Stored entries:
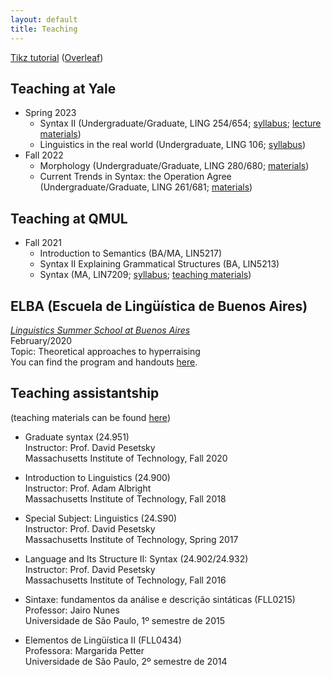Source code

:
 ```yaml
---
layout: default
title: Teaching
---
```


[Tikz tutorial](https://sznfng.github.io/mini_tikz_tutorial.pdf) ([Overleaf](https://www.overleaf.com/read/tyrrnsrqvsth))

## Teaching at Yale
+ Spring 2023
  + Syntax II (Undergraduate/Graduate, LING 254/654; [syllabus](https://www.dropbox.com/s/1wh9r7m3z7ux09t/Ling_254_654_Syntax_II_Syllabus.pdf?dl=0); [lecture materials](https://www.dropbox.com/sh/2t9a9npk975k1cg/AABqPrAB7lsxaB_EzhpqtfJ2a?dl=0))
  + Linguistics in the real world (Undergraduate, LING 106; [syllabus](https://www.dropbox.com/s/1vb09hosi3o2sqz/Syllabus_LING_106_Linguistics_in_the_real_world_Spring_2023.pdf?dl=0))
+ Fall 2022
  + Morphology (Undergraduate/Graduate, LING 280/680; [materials](https://www.dropbox.com/sh/0nuen1k1nzdjvdl/AADskOLcd4jHh-cmczVF72E8a?dl=0))
  + Current Trends in Syntax: the Operation Agree (Undergraduate/Graduate, LING 261/681; [materials](https://www.dropbox.com/sh/1i76zgliw852oyb/AAANq3gmRNQKNIhZspVBmKcua?dl=0))

## Teaching at QMUL
+ Fall 2021
  + Introduction to Semantics (BA/MA, LIN5217)
  + Syntax II Explaining Grammatical Structures (BA, LIN5213)
  + Syntax (MA, LIN7209; [syllabus](https://sznfng.github.io/Syllabus_QMUL_Fall_2021_LIN7209.pdf); [teaching materials](https://www.dropbox.com/sh/kl42lu5d1can1uz/AAB1sf3FX8V0Q3hdynVfhIGVa?dl=0))

## ELBA (Escuela de Lingüística de Buenos Aires)

[_Linguistics Summer School at Buenos Aires_](https://sites.google.com/site/elbahomep/home)\
February/2020\
Topic: Theoretical approaches to hyperraising\
You can find the program and handouts [here](https://www.dropbox.com/sh/pl08r58i8g4psg7/AACxQkOP2f3FK0A5V8C7YDIea?dl=0).

## Teaching assistantship

(teaching materials can be found [here](https://www.dropbox.com/sh/q0l32yqp0hppytu/AAAwjiPWL-FP7bSSU3r6aEjXa?dl=0))

+ Graduate syntax (24.951)\
Instructor: Prof. David Pesetsky\
Massachusetts Institute of Technology, Fall 2020

+ Introduction to Linguistics (24.900)\
Instructor: Prof. Adam Albright\
Massachusetts Institute of Technology, Fall 2018

+ Special Subject: Linguistics (24.S90)\
Instructor: Prof. David Pesetsky\
Massachusetts Institute of Technology, Spring 2017

+ Language and Its Structure II: Syntax (24.902/24.932)\
Instructor: Prof. David Pesetsky\
Massachusetts Institute of Technology, Fall 2016

+ Sintaxe: fundamentos da análise e descrição sintáticas (FLL0215)\
Professor: Jairo Nunes\
Universidade de São Paulo, 1º semestre de 2015

+ Elementos de Lingüística II (FLL0434)\
Professora: Margarida Petter\
Universidade de São Paulo, 2º semestre de 2014
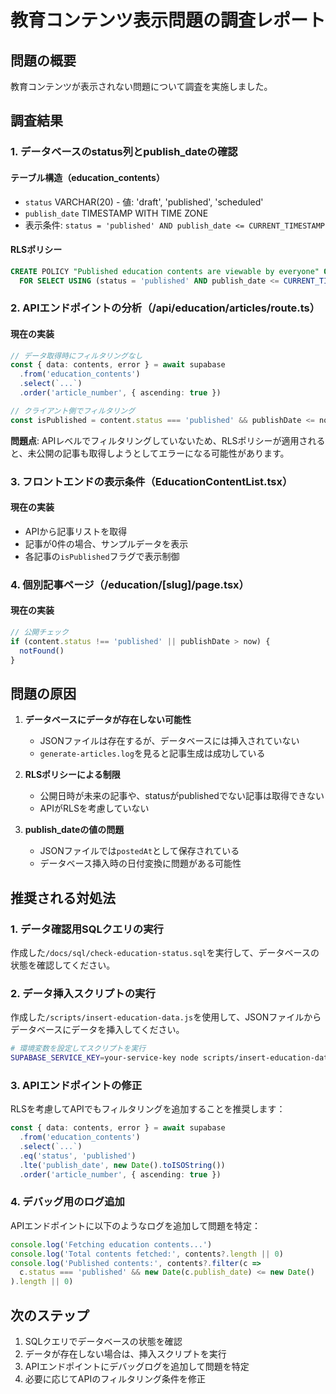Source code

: # 教育コンテンツ表示問題の調査レポート

## 問題の概要
教育コンテンツが表示されない問題について調査を実施しました。

## 調査結果

### 1. データベースのstatus列とpublish_dateの確認

#### テーブル構造（education_contents）
- `status` VARCHAR(20) - 値: 'draft', 'published', 'scheduled'
- `publish_date` TIMESTAMP WITH TIME ZONE
- 表示条件: `status = 'published' AND publish_date <= CURRENT_TIMESTAMP`

#### RLSポリシー
```sql
CREATE POLICY "Published education contents are viewable by everyone" ON education_contents
  FOR SELECT USING (status = 'published' AND publish_date <= CURRENT_TIMESTAMP);
```

### 2. APIエンドポイントの分析（/api/education/articles/route.ts）

#### 現在の実装
```typescript
// データ取得時にフィルタリングなし
const { data: contents, error } = await supabase
  .from('education_contents')
  .select(`...`)
  .order('article_number', { ascending: true })

// クライアント側でフィルタリング
const isPublished = content.status === 'published' && publishDate <= now
```

**問題点**: APIレベルでフィルタリングしていないため、RLSポリシーが適用されると、未公開の記事も取得しようとしてエラーになる可能性があります。

### 3. フロントエンドの表示条件（EducationContentList.tsx）

#### 現在の実装
- APIから記事リストを取得
- 記事が0件の場合、サンプルデータを表示
- 各記事の`isPublished`フラグで表示制御

### 4. 個別記事ページ（/education/[slug]/page.tsx）

#### 現在の実装
```typescript
// 公開チェック
if (content.status !== 'published' || publishDate > now) {
  notFound()
}
```

## 問題の原因

1. **データベースにデータが存在しない可能性**
   - JSONファイルは存在するが、データベースには挿入されていない
   - `generate-articles.log`を見ると記事生成は成功している

2. **RLSポリシーによる制限**
   - 公開日時が未来の記事や、statusがpublishedでない記事は取得できない
   - APIがRLSを考慮していない

3. **publish_dateの値の問題**
   - JSONファイルでは`postedAt`として保存されている
   - データベース挿入時の日付変換に問題がある可能性

## 推奨される対処法

### 1. データ確認用SQLクエリの実行
作成した`/docs/sql/check-education-status.sql`を実行して、データベースの状態を確認してください。

### 2. データ挿入スクリプトの実行
作成した`/scripts/insert-education-data.js`を使用して、JSONファイルからデータベースにデータを挿入してください。

```bash
# 環境変数を設定してスクリプトを実行
SUPABASE_SERVICE_KEY=your-service-key node scripts/insert-education-data.js
```

### 3. APIエンドポイントの修正
RLSを考慮してAPIでもフィルタリングを追加することを推奨します：

```typescript
const { data: contents, error } = await supabase
  .from('education_contents')
  .select(`...`)
  .eq('status', 'published')
  .lte('publish_date', new Date().toISOString())
  .order('article_number', { ascending: true })
```

### 4. デバッグ用のログ追加
APIエンドポイントに以下のようなログを追加して問題を特定：

```typescript
console.log('Fetching education contents...')
console.log('Total contents fetched:', contents?.length || 0)
console.log('Published contents:', contents?.filter(c => 
  c.status === 'published' && new Date(c.publish_date) <= new Date()
).length || 0)
```

## 次のステップ

1. SQLクエリでデータベースの状態を確認
2. データが存在しない場合は、挿入スクリプトを実行
3. APIエンドポイントにデバッグログを追加して問題を特定
4. 必要に応じてAPIのフィルタリング条件を修正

Work item: Beginning with the first line of the records and ending with the line that contains "## Teaching assistantship", reproduce every line exactly, omitting pictures and adding nothing.

Solution to the problem:
Source code

:
 ```yaml
---
layout: default
title: Teaching
---
```


[Tikz tutorial](https://sznfng.github.io/mini_tikz_tutorial.pdf) ([Overleaf](https://www.overleaf.com/read/tyrrnsrqvsth))

## Teaching at Yale
+ Spring 2023
  + Syntax II (Undergraduate/Graduate, LING 254/654; [syllabus](https://www.dropbox.com/s/1wh9r7m3z7ux09t/Ling_254_654_Syntax_II_Syllabus.pdf?dl=0); [lecture materials](https://www.dropbox.com/sh/2t9a9npk975k1cg/AABqPrAB7lsxaB_EzhpqtfJ2a?dl=0))
  + Linguistics in the real world (Undergraduate, LING 106; [syllabus](https://www.dropbox.com/s/1vb09hosi3o2sqz/Syllabus_LING_106_Linguistics_in_the_real_world_Spring_2023.pdf?dl=0))
+ Fall 2022
  + Morphology (Undergraduate/Graduate, LING 280/680; [materials](https://www.dropbox.com/sh/0nuen1k1nzdjvdl/AADskOLcd4jHh-cmczVF72E8a?dl=0))
  + Current Trends in Syntax: the Operation Agree (Undergraduate/Graduate, LING 261/681; [materials](https://www.dropbox.com/sh/1i76zgliw852oyb/AAANq3gmRNQKNIhZspVBmKcua?dl=0))

## Teaching at QMUL
+ Fall 2021
  + Introduction to Semantics (BA/MA, LIN5217)
  + Syntax II Explaining Grammatical Structures (BA, LIN5213)
  + Syntax (MA, LIN7209; [syllabus](https://sznfng.github.io/Syllabus_QMUL_Fall_2021_LIN7209.pdf); [teaching materials](https://www.dropbox.com/sh/kl42lu5d1can1uz/AAB1sf3FX8V0Q3hdynVfhIGVa?dl=0))

## ELBA (Escuela de Lingüística de Buenos Aires)

[_Linguistics Summer School at Buenos Aires_](https://sites.google.com/site/elbahomep/home)\
February/2020\
Topic: Theoretical approaches to hyperraising\
You can find the program and handouts [here](https://www.dropbox.com/sh/pl08r58i8g4psg7/AACxQkOP2f3FK0A5V8C7YDIea?dl=0).

## Teaching assistantship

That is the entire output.